» Input data:
*** Begin section ***

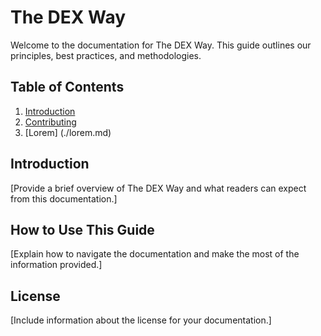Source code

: # The DEX Way

Welcome to the documentation for The DEX Way. This guide outlines our principles, best practices, and methodologies.

## Table of Contents

1. [Introduction](./introduction.md)
2. [Contributing](./contributing.md)
3. [Lorem] (./lorem.md)

## Introduction

[Provide a brief overview of The DEX Way and what readers can expect from this documentation.]

## How to Use This Guide

[Explain how to navigate the documentation and make the most of the information provided.]

## License

[Include information about the license for your documentation.]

*** End section ***

» About this task:
Leave out every picture and copy the rest of the records exactly.

» Exercise response:
Source code

: # The DEX Way

Welcome to the documentation for The DEX Way. This guide outlines our principles, best practices, and methodologies.

## Table of Contents

1. [Introduction](./introduction.md)
2. [Contributing](./contributing.md)
3. [Lorem] (./lorem.md)

## Introduction

[Provide a brief overview of The DEX Way and what readers can expect from this documentation.]

## How to Use This Guide

[Explain how to navigate the documentation and make the most of the information provided.]

## License

[Include information about the license for your documentation.]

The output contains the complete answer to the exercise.